Japanese martial artist

Noriaki Inoue (井上 鑑昭, Inoue Noriaki) was a Japanese martial artist, who was in his early years closely associated with the spiritual and technical development of aikido along with his uncle Morihei Ueshiba. Inoue is the founder of Shinwa Taidō, a martial art which he later renamed to Shin'ei Taidō.

He was the fourth child of Zenso Inoue, the patriarch of the wealthy Inoue family of Tanabe, and of Tame Ueshiba, the eldest sister of Morihei. Much of Noriaki's childhood was spent in the company of Ueshiba. He joined his uncle at Shirataki in a settlement expedition in the north of the island of Hokkaidō (1912–1919) and studied the Daito-ryu Aiki-Jutsu with him under Sokaku Takeda. He was also closely associated with the discovery by Ueshiba of the Omoto sect in Ayabe and his encounter with its spiritual leader Onisaburo Deguchi which had a decisive influence in Ueshiba's later philosophy.

Inoue then actively collaborated with his uncle into the spreading of aikibudō, the art derived from the daitō-ryū that Ueshiba has perfected. In 1927, the two men settled in Tokyo, teaching at various locations until the construction in 1931 of Ueshiba's first permanent dojo, the Kobukan. However, after the second Omoto incident (1935) when the military government suppressed the Omoto sect, a breach developed between Ueshiba and his nephew, the latter accusing the former of betraying the cause of the sect by not sharing the fate of its leaders, and the two eventually parted ways with mutual resentment.

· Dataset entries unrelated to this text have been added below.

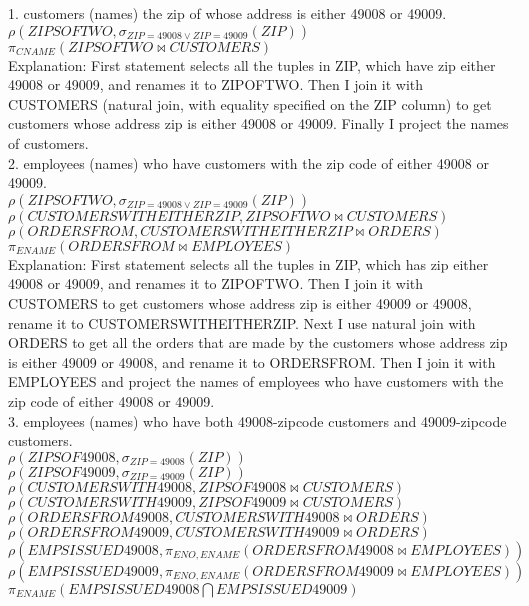 \documentclass[12pt,a4paper]{amsart}
\begin{document}
1. customers (names) the zip of whose address is either 49008 or 49009. \\
$\rho (ZIPSOFTWO, \sigma_{ZIP=49008 \vee ZIP=49009}(ZIP))$ \\
$\pi_{CNAME}(ZIPSOFTWO \Join CUSTOMERS)$ \\

Explanation: First statement selects all the tuples in ZIP, which have zip either 49008 or 49009, and renames it to ZIPOFTWO. Then I join it with CUSTOMERS (natural join, with equality specified on the ZIP column) to get customers whose address zip is either 49008 or 49009. Finally I project the names of customers. \\

2. employees (names) who have customers with the zip code of either  49008 or 49009. \\
$\rho (ZIPSOFTWO, \sigma_{ZIP=49008 \vee ZIP=49009}(ZIP))$ \\
$\rho (CUSTOMERSWITHEITHERZIP, ZIPSOFTWO \Join CUSTOMERS) $ \\
$\rho (ORDERSFROM, CUSTOMERSWITHEITHERZIP \Join ORDERS)$ \\
$\pi_{ENAME}(ORDERSFROM \Join EMPLOYEES)$ \\

Explanation: First statement selects all the tuples in ZIP, which has zip either 49008 or 49009, and renames it to ZIPOFTWO. Then I join it with CUSTOMERS to get customers whose address zip is either 49009 or 49008, rename it to CUSTOMERSWITHEITHERZIP. Next I use natural join with ORDERS to get all the orders that are made by the customers whose address zip is either 49009 or 49008, and rename it to ORDERSFROM. Then I join it with EMPLOYEES and project the names of employees who have customers with the zip code of either 49008 or 49009. \\

3. employees (names) who have both 49008-zipcode customers and 49009-zipcode customers. \\
$\rho (ZIPSOF49008, \sigma_{ZIP=49008}(ZIP))$ \\
$\rho (ZIPSOF49009, \sigma_{ZIP=49009}(ZIP))$ \\
$\rho (CUSTOMERSWITH49008, ZIPSOF49008 \Join CUSTOMERS)$ \\
$\rho (CUSTOMERSWITH49009, ZIPSOF49009 \Join CUSTOMERS)$ \\
$\rho (ORDERSFROM49008, CUSTOMERSWITH49008 \Join ORDERS) $ \\
$\rho (ORDERSFROM49009, CUSTOMERSWITH49009 \Join ORDERS) $ \\
$\rho (EMPSISSUED49008, \pi_{ENO, ENAME} (ORDERSFROM49008 \Join EMPLOYEES))$ \\
$\rho (EMPSISSUED49009, \pi_{ENO, ENAME} (ORDERSFROM49009 \Join EMPLOYEES))$ \\
$\pi_{ENAME} (EMPSISSUED49008 \bigcap EMPSISSUED49009) $ \\
\end{document}
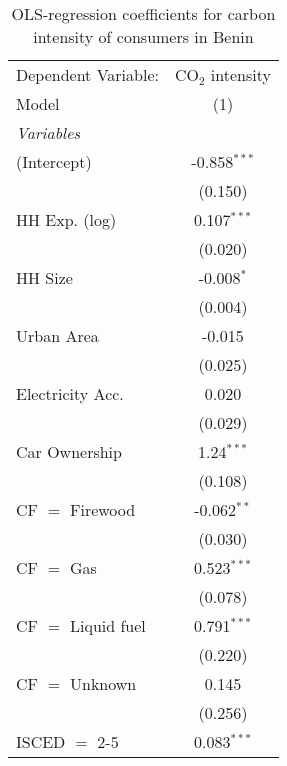 
\begin{table}[htbp!]
   \centering
   \small
   \begin{adjustbox}{width = 1\textwidth, max height = 0.95\textheight, center}
      \begin{threeparttable}[b]
         \caption{\label{tab:OLS_1_BEN} OLS-regression coefficients for carbon intensity of consumers in Benin}
         \begin{tabular}{lc}
            \tabularnewline \midrule \midrule
            Dependent Variable: & CO$_{2}$ intensity\\  
            Model               & (1)\\  
            \midrule
            \emph{Variables}\\
            (Intercept)         & -0.858$^{***}$\\   
                                & (0.150)\\   
            HH Exp. (log)       & 0.107$^{***}$\\   
                                & (0.020)\\   
            HH Size             & -0.008$^{*}$\\   
                                & (0.004)\\   
            Urban Area          & -0.015\\   
                                & (0.025)\\   
            Electricity Acc.    & 0.020\\   
                                & (0.029)\\   
            Car Ownership       & 1.24$^{***}$\\   
                                & (0.108)\\   
            CF $=$ Firewood     & -0.062$^{**}$\\   
                                & (0.030)\\   
            CF $=$ Gas          & 0.523$^{***}$\\   
                                & (0.078)\\   
            CF $=$ Liquid fuel  & 0.791$^{***}$\\   
                                & (0.220)\\   
            CF $=$ Unknown      & 0.145\\   
                                & (0.256)\\   
            ISCED $=$ 2-5       & 0.083$^{***}$\\   

\end{tabular}
\end{threeparttable}
\end{adjustbox}
\end{table}
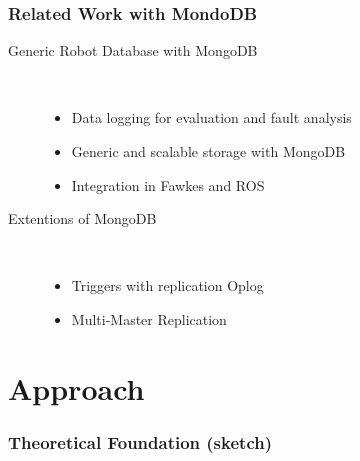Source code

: \begin{frame}
  \frametitle{Related Work with MondoDB}
  \begin{description}
  \item[Generic Robot Database with MongoDB~\cite{RoboDB}]%
                \hfill \\
    \begin{itemize}
    \item Data logging for evaluation and fault analysis
    \item Generic and scalable storage with MongoDB
    \item Integration in Fawkes and ROS
    \end{itemize}
\bigskip
  \item[Extentions of  MongoDB]%
                \hfill \\
    \begin{itemize}
    \item Triggers with replication Oplog~\cite{mongodb-trigger}
    \item Multi-Master Replication~\cite{mongodb-multi-master}
    \end{itemize}
  \end{description}
\end{frame}


\section{Approach}
\begin{frame}
  \frametitle{Theoretical Foundation (sketch)}
\end{frame}

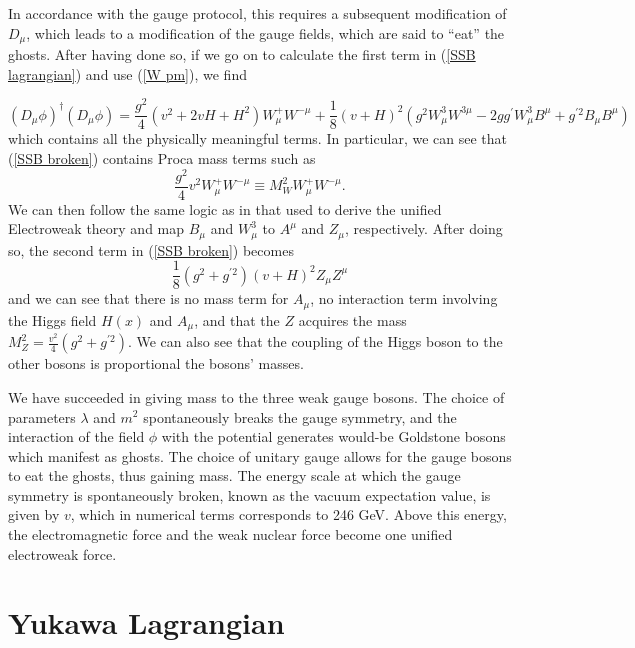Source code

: \documentclass[10pt,a4paper]{book}
\begin{document}
In accordance with the gauge protocol, this requires a subsequent modification of $D_\mu$, which leads to a modification of the gauge fields, which are said to ``eat'' the ghosts. After having done so, if we go on to calculate the first term in (\ref{SSB lagrangian}) and use (\ref{W pm}), we find

\begin{equation}
\label{SSB broken}
(D_\mu\phi)^\dagger(D_\mu\phi) = \frac{g^2}{4}\left(v^2 + 2vH + H^2\right)W^+_\mu W^{- \mu} + \frac{1}{8}(v + H)^2 \left( g^2 W^3_\mu W^{3\mu} - 2gg^\prime W^3_\mu B^\mu + g^{\prime 2}B_\mu B^\mu \right)
\end{equation}
which contains all the physically meaningful terms. In particular, we can see that (\ref{SSB broken}) contains Proca mass terms such as 
\begin{equation}
\frac{g^2}{4}v^2 W_\mu^+ W^{-\mu} \equiv M^2_W W_\mu^+ W^{-\mu}.
\end{equation}
We can then follow the same logic as in that used to derive the unified Electroweak theory and map $B_\mu$ and $W^3_\mu$ to $A^\mu$ and $Z_\mu$, respectively. After doing so, the second term in (\ref{SSB broken}) becomes
\begin{equation}
\frac{1}{8}(g^2 + g^{\prime 2})(v + H)^2 Z_\mu Z^\mu
\end{equation}
and we can see that there is no mass term for $A_\mu$, no interaction term involving the Higgs field $H(x)$ and $A_\mu$, and that the $Z$ acquires the mass $M^2_Z = \frac{v^2}{4}(g^2 + g^{\prime 2})$. We can also see that the coupling of the Higgs boson to the other bosons is proportional the bosons' masses. 

We have succeeded in giving mass to the three weak gauge bosons. The choice of parameters $\lambda$ and $m^2$ spontaneously breaks the gauge symmetry, and the interaction of the field $\phi$ with the potential generates would-be Goldstone bosons which manifest as ghosts. The choice of unitary gauge allows for the gauge bosons to eat the ghosts, thus gaining mass. The energy scale at which the gauge symmetry is spontaneously broken, known as the vacuum expectation value, is given by $v$, which in numerical terms corresponds to 246 GeV. Above this energy, the electromagnetic force and the weak nuclear force become one unified electroweak force. 

\section{Yukawa Lagrangian}
\end{document}
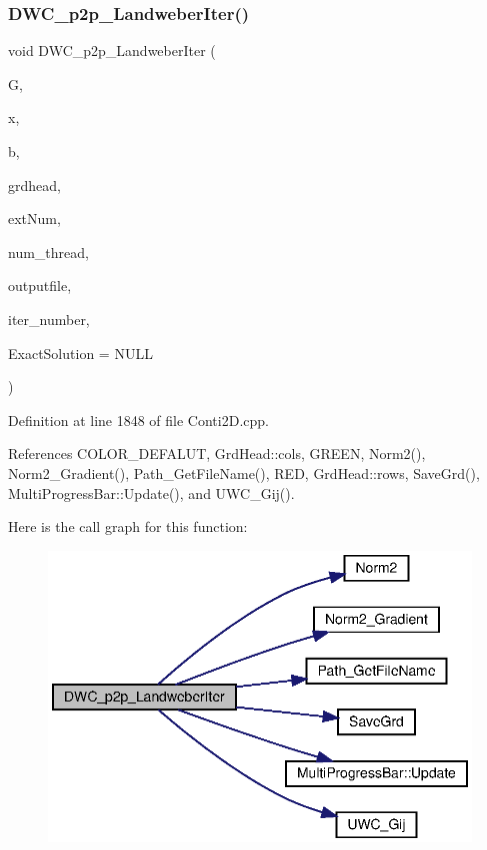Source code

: \subsubsection{D\+W\+C\+\_\+p2p\+\_\+\+Landweber\+Iter()}
{\footnotesize\ttfamily void D\+W\+C\+\_\+p2p\+\_\+\+Landweber\+Iter (\begin{DoxyParamCaption}\item[{double $\ast$}]{G,  }\item[{double $\ast$}]{x,  }\item[{double $\ast$}]{b,  }\item[{\textbf{ Grd\+Head}}]{grdhead,  }\item[{int}]{ext\+Num,  }\item[{int}]{num\+\_\+thread,  }\item[{string}]{outputfile,  }\item[{double}]{iter\+\_\+number,  }\item[{double $\ast$}]{Exact\+Solution = {\ttfamily NULL} }\end{DoxyParamCaption})}



Definition at line 1848 of file Conti2\+D.\+cpp.



References C\+O\+L\+O\+R\+\_\+\+D\+E\+F\+A\+L\+UT, Grd\+Head\+::cols, G\+R\+E\+EN, Norm2(), Norm2\+\_\+\+Gradient(), Path\+\_\+\+Get\+File\+Name(), R\+ED, Grd\+Head\+::rows, Save\+Grd(), Multi\+Progress\+Bar\+::\+Update(), and U\+W\+C\+\_\+\+Gij().

Here is the call graph for this function\+:
\nopagebreak
\begin{figure}[H]
\begin{center}
\leavevmode
\includegraphics[width=342pt]{Conti2D_8h_a8affb7fb2246ce1c959f681fc7baaa05_a8affb7fb2246ce1c959f681fc7baaa05_cgraph}
\end{center}
\end{figure}
\mbox{\label{Conti2D_8h_ac96429563a5015babafa3274c3f3ec73_ac96429563a5015babafa3274c3f3ec73}} 
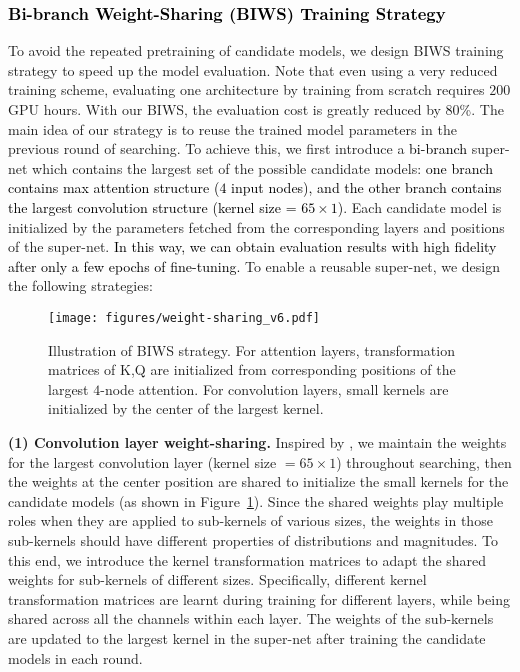 \documentclass[letterpaper]{article} \usepackage{aaai22}  \usepackage{times}  \usepackage{helvet}  \usepackage{courier}  \usepackage[hyphens]{url}  \usepackage{graphicx} \urlstyle{rm} \def\UrlFont{\rm}  \usepackage{natbib}  \usepackage{caption} \DeclareCaptionStyle{ruled}{labelfont=normalfont,labelsep=colon,strut=off} \frenchspacing  \setlength{\pdfpagewidth}{8.5in}  \setlength{\pdfpageheight}{11in}  \usepackage{algorithm}
\newcommand{\prj}[1]{\textcolor{black}{#1}} \newcommand{\prjj}[1]{\textcolor{black}{#1}} \newcommand{\jhh}[1]{\textcolor{black}{#1}} \newcommand{\jh}[1]{\textcolor{black}{#1}} \newcommand{\sh}[1]{\textcolor{black}{#1}} \usepackage{multirow}
\begin{document}
\subsubsection{
\prj{Bi-branch Weight-Sharing (BIWS) Training Strategy}
}

To avoid the repeated pretraining of candidate models, we
design BIWS training strategy to speed up the model evaluation. Note that
even using a very reduced training scheme, evaluating one architecture by
training from scratch requires $200$ GPU hours. With our BIWS, the evaluation cost is greatly reduced by 80\%. The main idea
of our strategy is to reuse the trained model parameters
in the previous round of searching. To achieve this, we first introduce a \jh{bi-branch}
super-net which contains the largest set of the possible candidate
models: \jh{one branch contains max attention structure ($4$ input nodes), and the other branch contains the largest convolution structure
(kernel size = $65\times1$)}. Each candidate model is initialized by the parameters fetched from the corresponding layers and positions of the super-net. \prj{In this way, we can obtain evaluation results with high fidelity after only a few epochs of fine-tuning.}
To enable a reusable super-net, we design the following strategies: 

\begin{figure}[h]
\centering
 	\vspace{-3mm}
	\texttt{[image: figures/weight-sharing\_v6.pdf]}
    \vspace{-5mm}
	\caption{Illustration of BIWS strategy. For attention layers, transformation matrices of K,Q are initialized from corresponding positions of the largest $4$-node attention. For convolution layers, small kernels are initialized by the center of the largest kernel.}
	\label{fig:weight-sharing}
	\vspace{-4mm}
\end{figure}

\textbf{(1) Convolution layer weight-sharing.} Inspired by \citep{cai2019once},  we maintain the weights for the largest convolution layer (kernel size $=65\times1$) throughout searching, then the weights at the center position are shared to initialize the small kernels for the candidate models (as shown in Figure~\ref{fig:weight-sharing}). Since the shared weights play multiple roles when they are applied to sub-kernels of various sizes, the weights in those sub-kernels should have different properties of distributions and magnitudes. To this end, we introduce the kernel transformation matrices to adapt the shared weights for sub-kernels of different sizes. 
{Specifically, different kernel transformation matrices are learnt during training for different layers, while being shared across all the channels within each layer.} 
The weights of the sub-kernels
are updated to the largest kernel in the super-net after training the candidate models in each round.
\end{document}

After the war, Inoue continued to teach in Tokyo independently from Ueshiba, instructing US Air Force officers.

While the original aikibudō has now evolved into aikido under Ueshiba, Inoue kept teaching his art as such until 1956 when he changed its name into Shinwa Taidō and finally Shin'ei Taidō. He had little interaction with the Aikikai organization which followed the death of Ueshiba and continued teaching actively until his death. He considered himself a co-founder of aikido along with Ueshiba although that is disputed by the Ueshiba family.

Inoue used various names throughout his life: Kitamatsumaru (1902), Yoichiro (1909), Yoshiharu (1920), Seisho (1940), Hoken (1948), Teruyoshi (1971), and finally Noriaki (1973).